━━ Provided records ━━

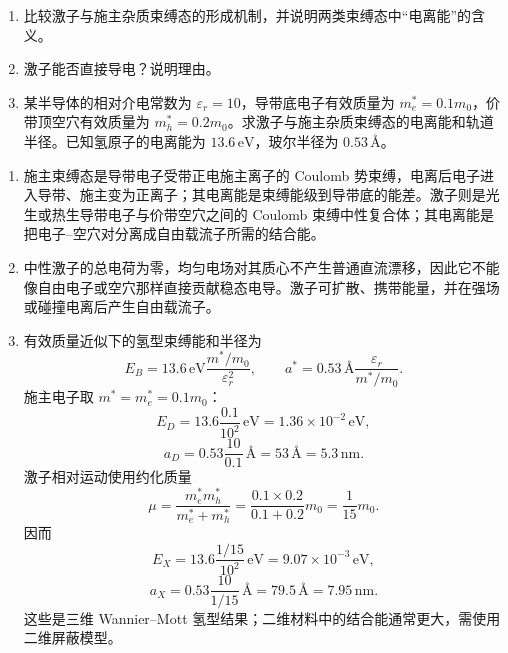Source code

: \begin{question}[10 分]
\begin{enumerate}
  \item 比较激子与施主杂质束缚态的形成机制，并说明两类束缚态中“电离能”的含义。
  \item 激子能否直接导电？说明理由。
  \item 某半导体的相对介电常数为 $\varepsilon_r=10$，导带底电子有效质量为 $m_e^*=0.1m_0$，价带顶空穴有效质量为 $m_h^*=0.2m_0$。求激子与施主杂质束缚态的电离能和轨道半径。已知氢原子的电离能为 $13.6\,\mathrm{eV}$，玻尔半径为 $0.53\,\text{\AA}$。
\end{enumerate}


\begin{solution}
\begin{enumerate}
  \item 施主束缚态是导带电子受带正电施主离子的 Coulomb 势束缚，电离后电子进入导带、施主变为正离子；其电离能是束缚能级到导带底的能差。激子则是光生或热生导带电子与价带空穴之间的 Coulomb 束缚中性复合体；其电离能是把电子--空穴对分离成自由载流子所需的结合能。
  \item 中性激子的总电荷为零，均匀电场对其质心不产生普通直流漂移，因此它不能像自由电子或空穴那样直接贡献稳态电导。激子可扩散、携带能量，并在强场或碰撞电离后产生自由载流子。
  \item 有效质量近似下的氢型束缚能和半径为
  \[
    E_B=13.6\,\mathrm{eV}\frac{m^*/m_0}{\varepsilon_r^2},
    \qquad
    a^*=0.53\,\text{\AA}\frac{\varepsilon_r}{m^*/m_0}.
  \]
  施主电子取 $m^*=m_e^*=0.1m_0$：
  \[
    \boxed{E_D=13.6\frac{0.1}{10^2}\,\mathrm{eV}
    =1.36\times10^{-2}\,\mathrm{eV},}
  \]
  \[
    \boxed{a_D=0.53\frac{10}{0.1}\,\text{\AA}
    =53\,\text{\AA}=5.3\,\mathrm{nm}.}
  \]
  激子相对运动使用约化质量
  \[
    \mu=\frac{m_e^*m_h^*}{m_e^*+m_h^*}
    =\frac{0.1\times0.2}{0.1+0.2}m_0
    =\frac1{15}m_0.
  \]
  因而
  \[
    \boxed{E_X=13.6\frac{1/15}{10^2}\,\mathrm{eV}
    =9.07\times10^{-3}\,\mathrm{eV},}
  \]
  \[
    \boxed{a_X=0.53\frac{10}{1/15}\,\text{\AA}
    =79.5\,\text{\AA}=7.95\,\mathrm{nm}.}
  \]
  这些是三维 Wannier--Mott 氢型结果；二维材料中的结合能通常更大，需使用二维屏蔽模型。
\end{enumerate}
\end{solution}
\end{question}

━━━

Line count for the string "begin": tally the lines of the records above that contain it and give only the result.

Task result: 4